▶ _WHAT TO PRODUCE_: Entries follow. Return each line that contains the word "animated".

[MATERIAL TO PROCESS — start]

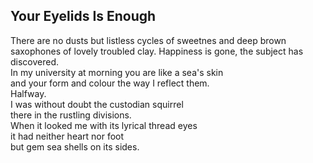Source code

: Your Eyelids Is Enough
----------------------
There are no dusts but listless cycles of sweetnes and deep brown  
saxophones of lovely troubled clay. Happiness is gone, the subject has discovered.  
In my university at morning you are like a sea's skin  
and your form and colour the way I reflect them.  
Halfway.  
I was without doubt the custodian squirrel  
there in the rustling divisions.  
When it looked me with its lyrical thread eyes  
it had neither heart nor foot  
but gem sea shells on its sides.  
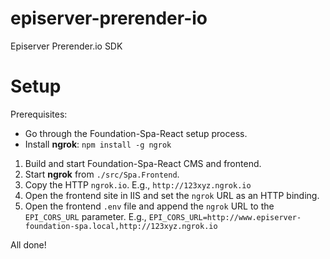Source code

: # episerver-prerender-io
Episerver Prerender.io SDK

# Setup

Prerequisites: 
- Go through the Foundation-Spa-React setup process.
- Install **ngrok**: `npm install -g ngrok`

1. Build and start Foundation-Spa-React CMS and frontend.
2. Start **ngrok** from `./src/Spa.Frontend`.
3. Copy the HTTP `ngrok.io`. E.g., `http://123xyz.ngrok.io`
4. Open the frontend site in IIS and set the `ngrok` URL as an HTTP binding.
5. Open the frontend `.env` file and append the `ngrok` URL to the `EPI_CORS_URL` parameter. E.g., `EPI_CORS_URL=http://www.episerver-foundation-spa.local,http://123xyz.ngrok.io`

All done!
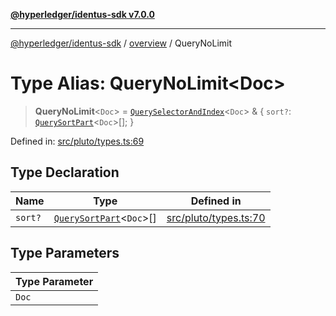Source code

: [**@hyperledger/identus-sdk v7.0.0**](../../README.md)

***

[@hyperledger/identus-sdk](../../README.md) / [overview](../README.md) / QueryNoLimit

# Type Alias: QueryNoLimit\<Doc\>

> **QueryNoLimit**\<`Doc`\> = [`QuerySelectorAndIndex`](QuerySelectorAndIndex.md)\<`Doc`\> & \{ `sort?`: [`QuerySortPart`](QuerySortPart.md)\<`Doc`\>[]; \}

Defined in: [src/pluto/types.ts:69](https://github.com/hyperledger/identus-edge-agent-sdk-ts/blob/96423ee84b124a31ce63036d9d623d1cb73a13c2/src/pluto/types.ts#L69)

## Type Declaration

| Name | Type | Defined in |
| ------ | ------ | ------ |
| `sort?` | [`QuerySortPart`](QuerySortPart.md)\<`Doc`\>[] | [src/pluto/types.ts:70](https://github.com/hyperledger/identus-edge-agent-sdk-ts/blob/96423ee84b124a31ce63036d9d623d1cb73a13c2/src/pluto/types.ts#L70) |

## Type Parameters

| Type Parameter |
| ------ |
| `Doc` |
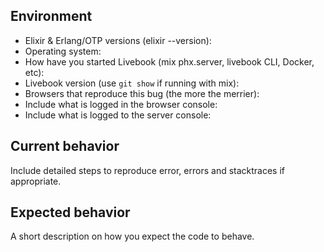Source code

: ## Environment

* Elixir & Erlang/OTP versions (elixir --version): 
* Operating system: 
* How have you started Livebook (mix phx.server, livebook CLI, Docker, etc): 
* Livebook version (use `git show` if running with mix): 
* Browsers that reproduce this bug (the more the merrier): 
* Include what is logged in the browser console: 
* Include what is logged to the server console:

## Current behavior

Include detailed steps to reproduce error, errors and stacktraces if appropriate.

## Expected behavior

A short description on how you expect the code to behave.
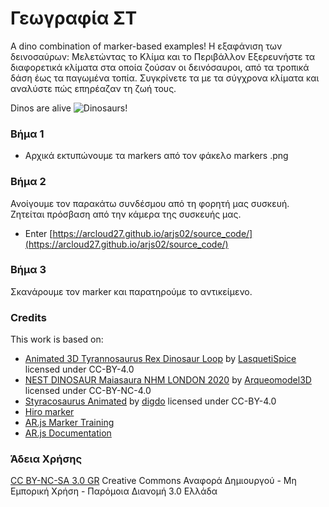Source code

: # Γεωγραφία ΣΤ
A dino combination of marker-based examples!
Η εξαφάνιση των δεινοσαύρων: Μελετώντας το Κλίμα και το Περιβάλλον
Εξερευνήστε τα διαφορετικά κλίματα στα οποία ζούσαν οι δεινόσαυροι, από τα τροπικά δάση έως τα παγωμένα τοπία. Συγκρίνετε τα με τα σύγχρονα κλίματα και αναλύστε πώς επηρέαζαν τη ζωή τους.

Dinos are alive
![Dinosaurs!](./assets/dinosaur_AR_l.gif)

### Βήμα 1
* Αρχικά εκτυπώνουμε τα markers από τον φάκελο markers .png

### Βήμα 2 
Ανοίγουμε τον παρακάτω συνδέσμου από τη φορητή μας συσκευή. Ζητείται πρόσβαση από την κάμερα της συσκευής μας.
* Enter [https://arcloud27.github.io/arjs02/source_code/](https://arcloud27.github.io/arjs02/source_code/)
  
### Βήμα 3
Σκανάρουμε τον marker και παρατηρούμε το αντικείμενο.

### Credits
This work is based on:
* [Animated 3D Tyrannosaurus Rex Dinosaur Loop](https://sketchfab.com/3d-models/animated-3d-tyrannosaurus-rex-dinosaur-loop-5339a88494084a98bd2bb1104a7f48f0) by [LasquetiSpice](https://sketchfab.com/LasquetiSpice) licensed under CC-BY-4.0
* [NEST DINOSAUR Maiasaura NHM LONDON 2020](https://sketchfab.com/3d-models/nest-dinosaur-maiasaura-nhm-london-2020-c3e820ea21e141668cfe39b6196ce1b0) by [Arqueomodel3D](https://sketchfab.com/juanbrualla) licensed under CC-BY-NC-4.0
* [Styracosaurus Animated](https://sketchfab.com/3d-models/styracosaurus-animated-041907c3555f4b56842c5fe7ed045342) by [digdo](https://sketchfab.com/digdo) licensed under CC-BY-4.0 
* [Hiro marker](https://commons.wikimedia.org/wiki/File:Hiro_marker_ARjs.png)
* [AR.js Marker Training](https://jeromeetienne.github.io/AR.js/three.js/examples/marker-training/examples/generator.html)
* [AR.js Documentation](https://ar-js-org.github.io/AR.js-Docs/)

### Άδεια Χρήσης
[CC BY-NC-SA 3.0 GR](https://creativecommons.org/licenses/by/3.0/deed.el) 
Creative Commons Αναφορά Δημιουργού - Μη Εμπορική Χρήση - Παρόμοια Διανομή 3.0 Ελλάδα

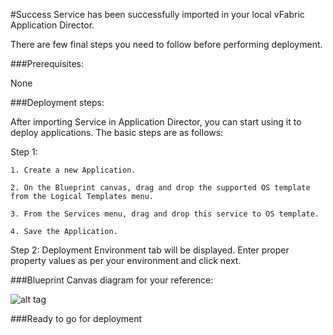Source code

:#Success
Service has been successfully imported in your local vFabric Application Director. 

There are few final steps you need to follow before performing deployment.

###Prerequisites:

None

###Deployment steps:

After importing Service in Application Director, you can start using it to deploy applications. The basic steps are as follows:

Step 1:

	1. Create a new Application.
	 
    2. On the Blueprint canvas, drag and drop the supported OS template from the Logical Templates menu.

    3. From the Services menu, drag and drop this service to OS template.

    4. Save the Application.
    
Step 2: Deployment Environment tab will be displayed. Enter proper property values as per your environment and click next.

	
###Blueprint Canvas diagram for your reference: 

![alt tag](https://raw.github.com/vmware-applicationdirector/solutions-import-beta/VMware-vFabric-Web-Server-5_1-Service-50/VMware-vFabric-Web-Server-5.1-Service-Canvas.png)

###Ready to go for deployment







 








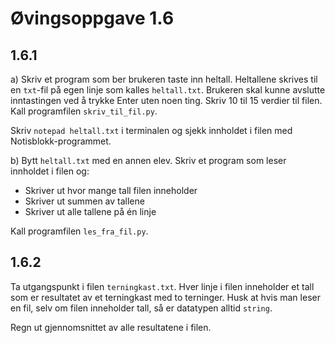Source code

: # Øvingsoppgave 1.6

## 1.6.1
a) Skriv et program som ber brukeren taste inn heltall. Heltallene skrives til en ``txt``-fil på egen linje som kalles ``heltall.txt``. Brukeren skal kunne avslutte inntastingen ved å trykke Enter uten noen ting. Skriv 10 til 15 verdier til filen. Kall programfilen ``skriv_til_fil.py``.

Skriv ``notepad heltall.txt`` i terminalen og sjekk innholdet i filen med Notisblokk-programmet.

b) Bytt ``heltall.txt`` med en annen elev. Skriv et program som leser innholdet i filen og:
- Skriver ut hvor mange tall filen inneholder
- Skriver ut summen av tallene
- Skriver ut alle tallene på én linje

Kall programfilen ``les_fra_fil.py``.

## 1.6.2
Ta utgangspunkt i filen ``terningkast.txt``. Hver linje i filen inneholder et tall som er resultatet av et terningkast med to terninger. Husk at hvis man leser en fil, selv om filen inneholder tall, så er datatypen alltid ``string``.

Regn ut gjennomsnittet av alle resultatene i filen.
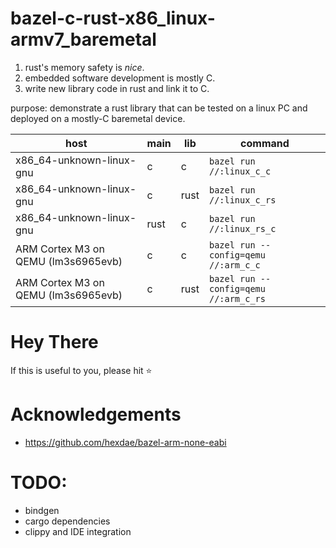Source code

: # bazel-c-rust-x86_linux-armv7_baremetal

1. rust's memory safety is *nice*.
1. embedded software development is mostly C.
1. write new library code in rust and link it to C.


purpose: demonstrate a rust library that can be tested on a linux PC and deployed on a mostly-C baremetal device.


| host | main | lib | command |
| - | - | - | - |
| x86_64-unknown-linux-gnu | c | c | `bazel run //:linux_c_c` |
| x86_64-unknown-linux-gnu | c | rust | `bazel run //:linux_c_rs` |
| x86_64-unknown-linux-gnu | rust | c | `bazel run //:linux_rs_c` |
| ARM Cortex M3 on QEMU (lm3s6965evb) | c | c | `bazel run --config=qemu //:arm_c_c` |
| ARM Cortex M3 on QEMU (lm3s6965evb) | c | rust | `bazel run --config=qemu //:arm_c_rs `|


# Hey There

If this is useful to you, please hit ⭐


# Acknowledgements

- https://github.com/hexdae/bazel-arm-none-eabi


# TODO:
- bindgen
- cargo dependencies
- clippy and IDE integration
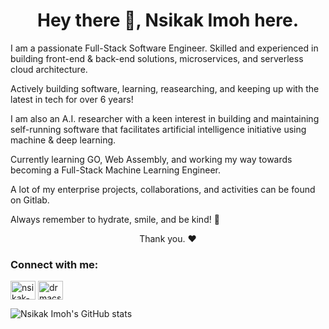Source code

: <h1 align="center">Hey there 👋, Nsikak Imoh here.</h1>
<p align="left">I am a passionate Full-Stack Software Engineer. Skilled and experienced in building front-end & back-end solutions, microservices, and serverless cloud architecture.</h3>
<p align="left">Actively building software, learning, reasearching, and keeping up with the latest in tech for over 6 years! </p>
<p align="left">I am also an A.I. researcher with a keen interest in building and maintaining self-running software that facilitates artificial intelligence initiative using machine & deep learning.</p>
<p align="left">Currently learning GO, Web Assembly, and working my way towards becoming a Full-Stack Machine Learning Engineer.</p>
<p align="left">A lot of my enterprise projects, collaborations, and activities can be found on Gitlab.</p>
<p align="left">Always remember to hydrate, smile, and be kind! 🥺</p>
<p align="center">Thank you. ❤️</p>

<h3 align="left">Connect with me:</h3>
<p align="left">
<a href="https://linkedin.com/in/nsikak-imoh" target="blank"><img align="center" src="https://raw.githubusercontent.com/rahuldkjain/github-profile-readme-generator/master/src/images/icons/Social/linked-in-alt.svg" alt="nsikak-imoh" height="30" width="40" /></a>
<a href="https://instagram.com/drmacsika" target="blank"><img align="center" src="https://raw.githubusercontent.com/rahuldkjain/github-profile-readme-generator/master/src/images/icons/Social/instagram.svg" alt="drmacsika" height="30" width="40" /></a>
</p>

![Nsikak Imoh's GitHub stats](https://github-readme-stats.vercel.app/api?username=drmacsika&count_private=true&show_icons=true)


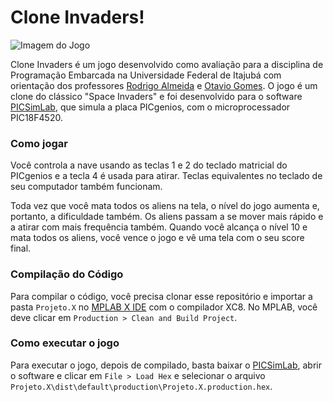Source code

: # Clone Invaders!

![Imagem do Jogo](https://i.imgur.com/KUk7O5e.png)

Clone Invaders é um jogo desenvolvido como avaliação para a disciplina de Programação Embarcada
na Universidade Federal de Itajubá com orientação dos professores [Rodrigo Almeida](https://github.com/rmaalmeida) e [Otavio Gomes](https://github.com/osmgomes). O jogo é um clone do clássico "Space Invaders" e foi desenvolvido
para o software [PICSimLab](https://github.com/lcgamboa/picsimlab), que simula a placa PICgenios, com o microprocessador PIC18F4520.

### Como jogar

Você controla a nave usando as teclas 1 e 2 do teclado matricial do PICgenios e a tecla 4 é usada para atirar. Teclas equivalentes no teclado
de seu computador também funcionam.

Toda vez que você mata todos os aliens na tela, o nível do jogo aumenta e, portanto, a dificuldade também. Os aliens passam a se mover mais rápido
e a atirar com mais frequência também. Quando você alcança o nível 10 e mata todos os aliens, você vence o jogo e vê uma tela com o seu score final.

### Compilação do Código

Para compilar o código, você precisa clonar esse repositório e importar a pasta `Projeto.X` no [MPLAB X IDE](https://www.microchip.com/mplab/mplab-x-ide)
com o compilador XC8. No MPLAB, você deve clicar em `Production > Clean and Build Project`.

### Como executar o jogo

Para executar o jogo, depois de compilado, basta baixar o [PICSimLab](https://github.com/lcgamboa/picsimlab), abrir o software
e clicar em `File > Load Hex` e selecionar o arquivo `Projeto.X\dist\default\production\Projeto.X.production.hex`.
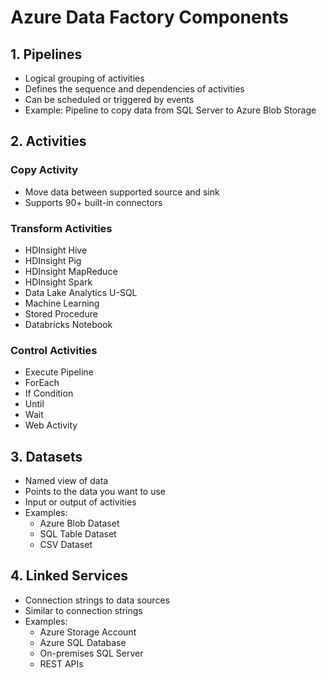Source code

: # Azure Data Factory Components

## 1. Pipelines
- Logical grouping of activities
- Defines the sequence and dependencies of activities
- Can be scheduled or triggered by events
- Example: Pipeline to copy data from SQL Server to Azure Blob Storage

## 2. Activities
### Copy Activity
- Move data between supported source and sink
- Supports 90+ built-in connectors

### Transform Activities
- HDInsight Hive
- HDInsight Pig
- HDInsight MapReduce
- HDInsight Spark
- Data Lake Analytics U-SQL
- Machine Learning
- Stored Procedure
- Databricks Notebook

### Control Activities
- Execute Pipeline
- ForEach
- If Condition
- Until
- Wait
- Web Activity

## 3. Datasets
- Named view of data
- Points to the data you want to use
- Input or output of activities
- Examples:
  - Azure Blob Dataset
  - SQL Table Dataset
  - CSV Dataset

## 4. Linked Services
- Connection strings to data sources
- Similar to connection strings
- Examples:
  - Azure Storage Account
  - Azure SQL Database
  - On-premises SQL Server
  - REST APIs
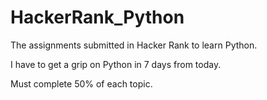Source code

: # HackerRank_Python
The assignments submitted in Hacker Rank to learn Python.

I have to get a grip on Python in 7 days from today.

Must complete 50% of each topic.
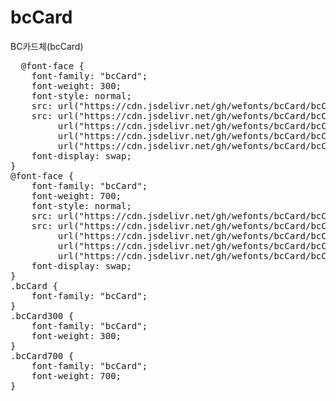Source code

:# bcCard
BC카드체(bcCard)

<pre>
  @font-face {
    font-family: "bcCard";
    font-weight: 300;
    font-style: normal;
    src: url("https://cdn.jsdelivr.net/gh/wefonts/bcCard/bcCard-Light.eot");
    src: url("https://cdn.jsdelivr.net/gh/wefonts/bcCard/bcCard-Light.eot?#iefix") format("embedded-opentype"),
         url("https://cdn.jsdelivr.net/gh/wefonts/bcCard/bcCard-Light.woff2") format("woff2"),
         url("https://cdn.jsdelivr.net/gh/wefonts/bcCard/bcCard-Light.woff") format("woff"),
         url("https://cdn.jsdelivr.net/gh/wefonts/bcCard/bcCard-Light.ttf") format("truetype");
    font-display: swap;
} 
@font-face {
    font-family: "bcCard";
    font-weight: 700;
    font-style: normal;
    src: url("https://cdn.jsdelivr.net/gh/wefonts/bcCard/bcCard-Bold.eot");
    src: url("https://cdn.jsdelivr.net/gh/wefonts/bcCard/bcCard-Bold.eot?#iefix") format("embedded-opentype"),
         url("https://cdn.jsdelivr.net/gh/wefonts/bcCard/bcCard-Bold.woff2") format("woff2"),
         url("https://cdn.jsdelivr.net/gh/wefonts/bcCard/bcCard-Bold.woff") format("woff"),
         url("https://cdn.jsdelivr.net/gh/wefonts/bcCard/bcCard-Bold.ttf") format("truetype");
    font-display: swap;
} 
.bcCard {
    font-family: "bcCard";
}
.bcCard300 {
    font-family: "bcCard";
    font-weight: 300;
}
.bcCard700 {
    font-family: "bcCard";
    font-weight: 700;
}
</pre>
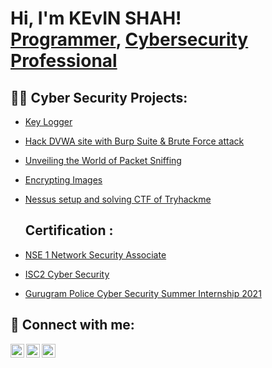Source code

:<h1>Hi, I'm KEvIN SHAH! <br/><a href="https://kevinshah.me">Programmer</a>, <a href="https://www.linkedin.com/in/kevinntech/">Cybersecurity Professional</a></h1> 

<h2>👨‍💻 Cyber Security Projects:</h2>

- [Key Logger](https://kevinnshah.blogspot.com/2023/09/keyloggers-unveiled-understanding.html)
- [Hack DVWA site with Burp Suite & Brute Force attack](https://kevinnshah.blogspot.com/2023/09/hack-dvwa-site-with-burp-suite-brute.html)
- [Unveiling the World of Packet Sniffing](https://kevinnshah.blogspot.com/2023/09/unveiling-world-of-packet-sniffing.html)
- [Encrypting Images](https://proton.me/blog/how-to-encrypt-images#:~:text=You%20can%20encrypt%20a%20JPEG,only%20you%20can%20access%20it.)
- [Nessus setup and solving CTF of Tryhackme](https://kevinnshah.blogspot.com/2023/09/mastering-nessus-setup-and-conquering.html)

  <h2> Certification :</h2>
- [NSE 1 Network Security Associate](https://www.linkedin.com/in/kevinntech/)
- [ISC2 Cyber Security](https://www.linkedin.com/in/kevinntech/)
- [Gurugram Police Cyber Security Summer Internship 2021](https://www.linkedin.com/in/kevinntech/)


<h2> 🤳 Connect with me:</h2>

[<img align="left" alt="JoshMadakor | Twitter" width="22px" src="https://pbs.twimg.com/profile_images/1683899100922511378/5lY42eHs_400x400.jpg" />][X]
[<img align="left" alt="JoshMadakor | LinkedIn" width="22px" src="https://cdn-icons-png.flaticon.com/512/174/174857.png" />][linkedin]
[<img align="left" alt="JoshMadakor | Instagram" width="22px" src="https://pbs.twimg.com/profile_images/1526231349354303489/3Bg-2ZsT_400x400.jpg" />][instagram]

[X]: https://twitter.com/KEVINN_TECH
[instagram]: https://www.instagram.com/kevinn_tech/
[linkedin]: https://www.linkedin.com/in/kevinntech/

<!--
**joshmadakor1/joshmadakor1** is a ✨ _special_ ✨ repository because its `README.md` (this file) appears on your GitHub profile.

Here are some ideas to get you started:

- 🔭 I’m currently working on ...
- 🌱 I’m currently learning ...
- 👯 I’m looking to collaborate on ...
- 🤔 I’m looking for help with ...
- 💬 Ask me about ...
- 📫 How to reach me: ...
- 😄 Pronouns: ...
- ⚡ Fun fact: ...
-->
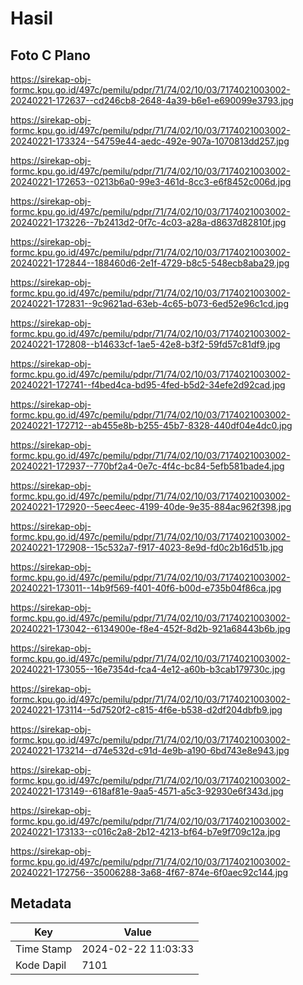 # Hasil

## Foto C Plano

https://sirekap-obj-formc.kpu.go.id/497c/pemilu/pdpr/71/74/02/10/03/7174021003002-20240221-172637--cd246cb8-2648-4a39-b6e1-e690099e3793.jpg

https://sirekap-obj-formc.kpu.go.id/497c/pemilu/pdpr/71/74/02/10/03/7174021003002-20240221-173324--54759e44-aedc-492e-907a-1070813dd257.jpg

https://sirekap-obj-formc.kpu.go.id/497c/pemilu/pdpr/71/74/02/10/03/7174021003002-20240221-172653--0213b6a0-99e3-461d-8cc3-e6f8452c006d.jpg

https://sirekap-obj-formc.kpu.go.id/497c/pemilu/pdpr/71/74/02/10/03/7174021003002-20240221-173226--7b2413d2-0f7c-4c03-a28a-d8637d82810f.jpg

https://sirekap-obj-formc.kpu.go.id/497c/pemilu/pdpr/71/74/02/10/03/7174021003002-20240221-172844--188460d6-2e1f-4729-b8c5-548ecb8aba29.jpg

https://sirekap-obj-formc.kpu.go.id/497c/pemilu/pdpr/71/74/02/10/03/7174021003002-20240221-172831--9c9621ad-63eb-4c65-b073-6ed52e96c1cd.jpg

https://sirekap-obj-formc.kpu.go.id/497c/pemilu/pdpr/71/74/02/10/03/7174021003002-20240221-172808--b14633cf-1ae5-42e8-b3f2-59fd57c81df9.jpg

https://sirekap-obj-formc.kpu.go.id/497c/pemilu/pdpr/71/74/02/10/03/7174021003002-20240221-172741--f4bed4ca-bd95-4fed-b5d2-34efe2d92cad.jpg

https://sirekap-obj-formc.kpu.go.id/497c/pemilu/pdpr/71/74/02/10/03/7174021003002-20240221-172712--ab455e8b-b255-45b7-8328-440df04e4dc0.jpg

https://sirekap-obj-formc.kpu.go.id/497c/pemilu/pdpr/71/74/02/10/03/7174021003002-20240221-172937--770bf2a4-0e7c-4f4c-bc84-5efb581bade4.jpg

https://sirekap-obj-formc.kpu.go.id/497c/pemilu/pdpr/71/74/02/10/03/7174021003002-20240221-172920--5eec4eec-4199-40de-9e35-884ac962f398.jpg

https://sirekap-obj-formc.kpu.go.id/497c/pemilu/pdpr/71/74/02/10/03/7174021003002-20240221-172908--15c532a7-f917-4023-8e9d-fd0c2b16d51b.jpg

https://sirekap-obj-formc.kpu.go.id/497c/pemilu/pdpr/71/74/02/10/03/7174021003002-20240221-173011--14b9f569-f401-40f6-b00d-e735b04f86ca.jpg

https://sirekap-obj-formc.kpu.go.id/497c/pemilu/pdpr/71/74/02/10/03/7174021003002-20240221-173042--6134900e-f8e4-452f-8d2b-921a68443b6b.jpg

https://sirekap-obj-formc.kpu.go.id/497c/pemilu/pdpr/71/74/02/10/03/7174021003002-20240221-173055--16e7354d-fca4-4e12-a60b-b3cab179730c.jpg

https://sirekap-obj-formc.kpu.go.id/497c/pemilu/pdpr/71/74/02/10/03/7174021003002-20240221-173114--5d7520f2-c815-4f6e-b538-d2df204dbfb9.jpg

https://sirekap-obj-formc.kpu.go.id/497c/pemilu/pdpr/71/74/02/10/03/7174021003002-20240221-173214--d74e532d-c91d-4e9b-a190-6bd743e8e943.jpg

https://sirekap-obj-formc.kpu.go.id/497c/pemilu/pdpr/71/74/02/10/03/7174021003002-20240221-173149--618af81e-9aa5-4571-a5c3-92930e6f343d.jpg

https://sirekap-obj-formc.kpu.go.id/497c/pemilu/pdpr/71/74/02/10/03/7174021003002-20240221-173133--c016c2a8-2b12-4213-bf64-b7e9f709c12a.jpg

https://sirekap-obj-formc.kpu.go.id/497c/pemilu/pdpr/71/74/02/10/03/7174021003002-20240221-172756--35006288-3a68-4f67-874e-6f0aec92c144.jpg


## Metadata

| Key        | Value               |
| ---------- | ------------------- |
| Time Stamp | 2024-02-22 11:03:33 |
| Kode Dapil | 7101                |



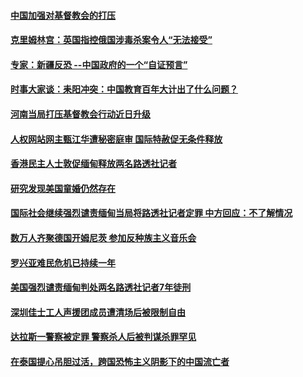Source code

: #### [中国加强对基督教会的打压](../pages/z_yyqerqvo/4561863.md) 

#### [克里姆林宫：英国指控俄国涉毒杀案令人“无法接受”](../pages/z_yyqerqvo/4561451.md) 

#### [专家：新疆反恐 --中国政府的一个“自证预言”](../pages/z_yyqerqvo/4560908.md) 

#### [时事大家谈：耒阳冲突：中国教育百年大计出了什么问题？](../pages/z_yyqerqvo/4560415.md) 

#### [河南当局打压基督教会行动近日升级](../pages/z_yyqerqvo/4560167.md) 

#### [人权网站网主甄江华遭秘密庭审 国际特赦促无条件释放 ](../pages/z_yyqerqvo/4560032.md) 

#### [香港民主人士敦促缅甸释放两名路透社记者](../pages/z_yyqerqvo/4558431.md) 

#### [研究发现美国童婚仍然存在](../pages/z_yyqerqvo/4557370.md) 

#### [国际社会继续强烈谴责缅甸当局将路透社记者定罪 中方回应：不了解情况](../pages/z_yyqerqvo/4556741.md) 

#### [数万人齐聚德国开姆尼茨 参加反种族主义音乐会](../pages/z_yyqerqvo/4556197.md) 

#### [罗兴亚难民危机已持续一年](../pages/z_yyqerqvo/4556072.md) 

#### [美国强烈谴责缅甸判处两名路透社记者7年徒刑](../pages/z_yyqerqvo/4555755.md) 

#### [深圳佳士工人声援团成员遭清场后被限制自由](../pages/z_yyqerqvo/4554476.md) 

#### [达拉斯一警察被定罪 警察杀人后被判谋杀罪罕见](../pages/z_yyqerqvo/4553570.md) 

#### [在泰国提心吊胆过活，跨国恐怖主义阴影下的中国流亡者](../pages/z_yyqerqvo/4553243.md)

[MATERIAL TO PROCESS — finish]

▶ _RESULT OF THE EXERCISE_:
* [Animated 3D Tyrannosaurus Rex Dinosaur Loop](https://sketchfab.com/3d-models/animated-3d-tyrannosaurus-rex-dinosaur-loop-5339a88494084a98bd2bb1104a7f48f0) by [LasquetiSpice](https://sketchfab.com/LasquetiSpice) licensed under CC-BY-4.0
* [Styracosaurus Animated](https://sketchfab.com/3d-models/styracosaurus-animated-041907c3555f4b56842c5fe7ed045342) by [digdo](https://sketchfab.com/digdo) licensed under CC-BY-4.0 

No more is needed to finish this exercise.